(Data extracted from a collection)
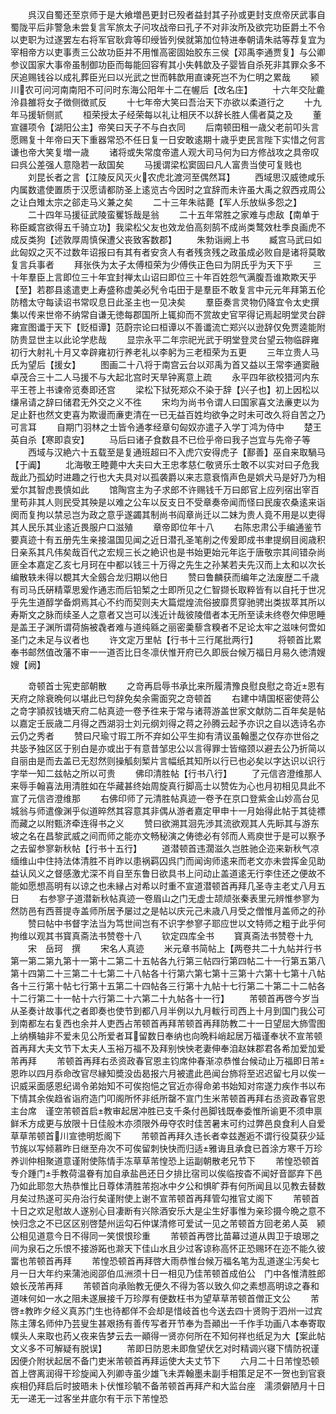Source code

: <!-- { "loadSidebar": true } -->
　　呉汉自蜀还至京师于是大飨増邑更封已殁者益封其子孙或更封支庶帝厌武事自蜀陇平后非警急未尝复言军旅太子问攻战帝曰孔子不对非汝所及欲完功臣爵土不令以吏职为过遂罢左右将军官耿弇等印绶皆列侯就第加位特进奉朝请朱祜等荐复宜为宰相帝方以吏事责三公故功臣并不用惟高密固始胶东三侯【邓禹李通贾复】与公卿参议国家大事帝虽制御功臣而每能回容宥其小失韩歆及子婴皆自杀死非其罪众多不厌追赐钱谷以成礼葬臣光曰以光武之世而韩歆用直谏死岂不为仁明之累哉
　　颍川农可问河南南阳不可问时东海公阳年十二在幄后【改名庄】
　　十六年交阯麊泠县雒将女子徴侧徴贰反
　　十七年帝大笑曰吾治天下亦欲以柔道行之
　　十九年马援斩侧贰
　　桓荣授太子经荣每以礼让相厌不以辞长胜人儒者莫之及
　　董宣疆项令【湖阳公主】帝笑曰天子不与白衣同
　　后南顿田租一歳父老前叩头言愿赐复十年帝曰天下重器常恐不任日复一日安敢逺期十歳乎吏民言陛下实惜之何言谦也帝大笑复増一歳
　　诸将或失常度帝遣人观大司马何为曰方修战攻之具帝叹曰呉公差强人意隐若一敌国矣
　　马援谓梁松窦固曰凡人富贵当使可复贱也
　　刘昆长者之言【江陵反风灭火农虎北渡河至偶然耳】
　　西域思汉威徳咸乐内属数遣使置质于汉愿请都防圣上逺览古今因时之宜辞而未许虽大禹之叙西戎周公之让白雉太宗之郤走马义兼之矣
　　二十三年朱祜薨【军人乐放纵多怨之】
　　二十四年马援征武陵蛮矍铄哉是翁
　　二十五年常胜之家难与虑敌【南单于称臣臧宫欲得五千骑立功】我梁松父友也效龙伯高刻鹄不成尚类鹜效杜季良画虎不成反类狗【述敦厚周慎保遭父丧致客数郡】
　　朱勃诣阙上书
　　臧宫马武曰如此匈奴之灭不过数年诏报曰有其有者安贪人有者残贪残之政虽成必败自是诸将莫敢复言兵事者
　　拜张佚为太子太傅桓荣为少傅佚正色曰为阴氏乎为天下乎
　　三十年羣臣上言即位三十年宜封禅太山诏曰即位三十年百姓怨气满腹吾谁欺欺天乎【至】若郡县逺遣吏上寿盛称虚美必髠令屯田于是羣臣不敢复言中元元年拜第五伦防稽太守每读诏书常叹息日此圣主也一见决矣
　　羣臣奏言灵物仍降宜令太史撰集以传来世帝不纳常自谦无徳每郡国所上辄抑而不赏故史官罕得记焉起明堂灵台辟雍宣图谶于天下【贬桓谭】范蔚宗论曰桓谭以不善谶流亡郑兴以逊辞仅免贾逵能附防贵显世主以此论学悲哉
　　显宗永平二年宗祀光武于明堂登灵台望云物临辟雍初行大射礼十月又幸辟雍初行养老礼以李躬为三老桓荣为五更
　　三年立贵人马氏为望后【援女】
　　图画二十八将于南宫云台以邓禹为首又益以王常李通窦融卓茂合三十二人马援不与大起北宫时天旱钟离意上疏
　　永平四年欲校猎河内东平王苍上书谏帝览奏即还宫
　　梁松下狱死郑众不染于辞【兴子也】初上因松以缣帛请之辞曰储君无外交之义不徃
　　宋均为尚书令谓人曰国家喜文法亷吏以为足止姧也然文吏喜为欺谩而亷吏清在一已无益百姓均欲争之时未可改久将自苦之乃可言耳
　　自期门羽林之士皆令通孝经章句匈奴亦遣子入学丁鸿为侍中
　　楚王英自杀【寒即袁安】
　　马后曰诸子食数县不已俭乎帝曰我子岂宜与先帝子等
　　西域与汉絶六十五载至是复通班超曰不入虎穴安得虎子【鄯善】巫自来取騧马【于阗】
　　北海敬王睦薨中大夫曰大王忠孝慈仁敬贤乐士敢不以实对曰子危我哉此乃孤幼时进趣之行也大夫具对以孤袭爵以来志意衰惰声色是娯犬马是好乃为相爱尔其智虑畏慎如此
　　馆陶宫主为子求郎不许赐钱千万曰郎官上应列宿出宰百里苟非其人则民受其殃是以难之公车以反支日不受章奏帝闻而怪曰民废农桑逺来诣阕而复拘以禁忌岂为政之意乎遂蠲其制尚书阎章尚迁以二妹为贵人竟不用是以吏得其人民乐其业逺近畏服户口滋殖
　　章帝即位年十八
　　右陈忠肃公手编通鉴节要真迹十有五册先生亲接温国见闻之近日潜孔圣笔削之传爰即成书聿提纲目阅歳积日亲系其凡伟矣哉百代之宏规三长之絶识也是书始更始元年迄于唐敬宗其间错杂尚匪全本嘉定乙亥七月珂在中都以钱三十万得之先生之孙某若夫先汉而上太和以次长编散轶未得以覩其大全劔合龙归期以他日
　　赞曰鲁麟获而编年之法废歴二千歳有司马氏硏精覃思爰作通志而后铅椠之士即所见之仁智撷长取粹皆有以自托于世况乎先生道醇学备炯焉其心不约而契则夫大篇焜煌流俗披靡贯穿驰骋出类拔萃其所以寿斯文之脉而续圣人之意者又岂可以浅近计哉彼陵借者本无所至读未终卷欠伸思睡是盖王子渊所谓荷旃被毳者难与道纯緜之丽密羮藜含糗者不足论太牢之滋味何啻如圣门之未足与议者也
　　许文定万里帖【行书十三行尾批两行】
　　将顿首比累奉书邮然值改藩不审一一道否比日冬凛伏惟开府已久即辰台候万福日月易久徳清嫂嫂【阙】

















　　竒顿首士宪吏部朝散
　　之竒再启辱书承比来所履清豫良慰良慰之竒近恩有天府之除衰晩何以堪此已匄辞免矣余需面究之竒顿首
　　右建中靖国枢密使蒋公之竒字頴叔钱塘天府二帖真迹一卷予徃来于常与诸蒋游盖世家文献防二百年矣是帖以嘉定壬辰歳二月得之西湖羽士刘元纲刘得之蒋之孙腾云起予亦识之自以选诗名亦云仍之秀者
　　赞曰尺瑜寸瑕工所不弃如公平生抑有清议虽翰墨之仅存亦世俗之共毖予独区区于别白是亦或出于有意昔邹忠公以言得罪士皆缩颈以避去公乃折简以自丽由是而去盖已无怼然则操觚刻椠片言幅纸其知所以行已也必矣以字达识以识行字举一知二兹帖之所以可贵
　　佛印清胜帖【行书八行】
　　了元信咨澄维那人来辱手翰喜法用清胜如在华藏甚终始周旋真行脚高士以赞佐为心也月初相见具此不宣了元信咨澄维那
　　右佛印师了元清胜帖真迹一卷予在京口登紫金山妙高台见城翁与师遣像渊乎似道晬然其容意其非偶从游者嘉定甲申十一月始得此帖于其徒褾而藏之以附甄济牵连得书之义
　　赞曰欲溯其洄先渉其流欲观其人先眎其与游东坡之名在昌黎武威之间而师之能亦文畅秘演之俦徳必有邻而人焉庾世于是可以察予之去留参寥新秋帖【行书十五行】
　　道潜顿首违濶滋久岂胜驰企迩来新秋气凉缅维山中住持法体清胜不肖昨以患祸羁囚呉门而闻询师逺来而老文亦未尝挥金见助益认风义之督感激尤深不肖自至东鲁日欲具书上问动止盖道逺无行李住还之便故不能如愿想高明有以谅之也未縁占对希以时重不宣道潜顿首再拜几圣寺主老丈八月五日
　　右参寥子道潜新秋帖真迹一卷眉山之门无虚士颉颃张秦表里元辨惟参寥为然防邑有西菩提寺盖师所居予屡过之是帖以庆元己未歳八月受之僧惟月盖师之的孙
　　赞曰帖中书督字法当为笃世间岂有不识字参寥子耶应世以文特师之粗于此乎何拘维以观其书寳真斋法书赞卷十八
　　钦定四库全书
　　寳真斋法书赞卷十九
　　宋　岳珂　撰
　　宋名人真迹
　　米元章书简帖上【两卷共二十九帖并行书第一第二第九第十一第十二第二十五帖各九行第三帖四行第四帖二十一行第五第八第十四第二十三第二十七第二十八帖各十行第六第七第十三第十六第十七第十八帖各十三行第十帖七行第十五第二十四帖各三行第十九帖十七行第二十第二十二帖各十二行第二十一帖十六行第二十六第二十九帖各十一行】
　　芾顿首再啓今岁当从圣奏计故事代之者即奏也使节到都八月半例以九月軷行司西上十月到国门我公可到南都左右复西也余并人吏西占芾顿首再拜芾顿首再拜防教二十一日望屈大斾雪图上纳横轴非不爱未见公所爱者耳留数日奉纳也向晩料峭起居万福谨奉状不宣芾顿首再拜大夫文节下太夫人玉裕万福不及拜别怏怏老妻伸奉洎赵妺郡君各希加爱加爱芾再拜
　　芾顿首再拜右丞资政春官恩主钧席仲春渐凉恭惟台候动止万福即日芾恩昨以四月忝命改官尽縁知奬没齿曷报六月被遣此邑闻台斾将至迟迟留七月以俟一识威采面感恩纪谒令弟始知不可俟抱悒之官近亦得命弟书始知对帘遂力疾作书以布下情其余俟趋省诣府造门叩阁所怀非纸所罄不宣门生米芾顿首再拜右丞资政春官恩主台席　谨空芾顿首启教审起居冲胜已支千条付邑脚钱既奉委惟所谕更不须申禀鲜禾方成更与放限十日佳般木亦须限外毋夺农时佳苦暑末可约过弊邑良食利人自爱草草芾顿首川宣徳明悊阁下
　　芾顿首再拜久违长者幸兹邂逅不谓行役莫获少延节旄以写倾慕昨日继至舟次不可俟留刺快快而归适雅诲且承食已首涂方寒千万珍养训仲相聚道意谨附使陈情手冻草草芾惶恐上运副朝散老兄节下
　　芾惶恐顿首专介踵门手教荷温眷有加自承盐邑还日夕排比宿司以俟临按杳不闻好音鄙弃下邑乃如此耶忽大热恭惟比日尊体清胜芾抱冰中夕公和惧旷莽有何所闻且以见教去替数月矣过热遂可买舟治行矣谨附使上谢不宣芾顿首再拜管勾推官丈阁下
　　芾顿首十日之欢足慰故人遂别心目凄断有兴除酒安乐大是尘生好事惟为亲珍摄今晩之意不怏归念之不已区区别啓楚州运勾石仲谋清修可爱试一见之芾顿首方回老弟人英　颍公相见道意今日不得同一笑恨恨珍重
　　芾顿首再啓比苗幕过道从舆卫于琅琊之间为泉石之乐恨不接游跖也滁天下佳山水且少过客谅称高怀正恐赐环在迩不能久彼畱也芾顿首再拜
　　芾惶恐顿首再拜啓大雨恭惟台候万福名笔为乱道遂尘汚矣七月一日大年约来蒲池阅邵伯瓜洲须十日一相见乃佳芾顿首成伯公　门中各惟清胜郎娘长茂芾再拜
　　芾顿首向承贻教无便久不得为答以致久仰之素想高明谅之春和道味何如一水之阻未遂展接千万珍厚有便数枉书为望草草芾顿首僧正文公
　　芾啓教昨夕经义真苏门生也待都佯不会却是惜岐首也今送去四十贤购于泗州一过宾陈主薄名师仲乃芸叟生甚艰扬有善传写者开节奉为吾顚出一千作手功画八本奉寄取幞头人来取也药乂夜来告梦云去一顚得一贤亦何所在不知何祥也纸足为大【案此帖文义多不可解疑有脱误】
　　芾即日防恩未即詹望伏乞对时精调兴寝下情防祝谨因便介附状起居不备门吏米芾顿首再拜运使大夫丈节下
　　六月二十日芾惶恐顿首上啓离润得干珍旋闻入列卿寺虽少雄飞未弄翰墨未副手相策足足不一贺也到官衰疾相仍拜启后时披晤未卜伏惟珍毓不备芾顿首再拜产和大监台座　濡须僻陋月十日无一递无一过客坐井底尔有干示下芾惶恐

[Aim of the exercise] Could you restate word for word the lines above from the one containing "芾顿首再拜右丞资政春官恩主钧" through the one containing "芾顿首再啓比苗幕过道从舆卫于", both included, and nothing else?

[Response]
　　芾顿首再拜右丞资政春官恩主钧席仲春渐凉恭惟台候动止万福即日芾恩昨以四月忝命改官尽縁知奬没齿曷报六月被遣此邑闻台斾将至迟迟留七月以俟一识威采面感恩纪谒令弟始知不可俟抱悒之官近亦得命弟书始知对帘遂力疾作书以布下情其余俟趋省诣府造门叩阁所怀非纸所罄不宣门生米芾顿首再拜右丞资政春官恩主台席　谨空芾顿首启教审起居冲胜已支千条付邑脚钱既奉委惟所谕更不须申禀鲜禾方成更与放限十日佳般木亦须限外毋夺农时佳苦暑末可约过弊邑良食利人自爱草草芾顿首川宣徳明悊阁下
　　芾顿首再拜久违长者幸兹邂逅不谓行役莫获少延节旄以写倾慕昨日继至舟次不可俟留刺快快而归适雅诲且承食已首涂方寒千万珍养训仲相聚道意谨附使陈情手冻草草芾惶恐上运副朝散老兄节下
　　芾惶恐顿首专介踵门手教荷温眷有加自承盐邑还日夕排比宿司以俟临按杳不闻好音鄙弃下邑乃如此耶忽大热恭惟比日尊体清胜芾抱冰中夕公和惧旷莽有何所闻且以见教去替数月矣过热遂可买舟治行矣谨附使上谢不宣芾顿首再拜管勾推官丈阁下
　　芾顿首十日之欢足慰故人遂别心目凄断有兴除酒安乐大是尘生好事惟为亲珍摄今晩之意不怏归念之不已区区别啓楚州运勾石仲谋清修可爱试一见之芾顿首方回老弟人英　颍公相见道意今日不得同一笑恨恨珍重
　　芾顿首再啓比苗幕过道从舆卫于琅琊之间为泉石之乐恨不接游跖也滁天下佳山水且少过客谅称高怀正恐赐环在迩不能久彼畱也芾顿首再拜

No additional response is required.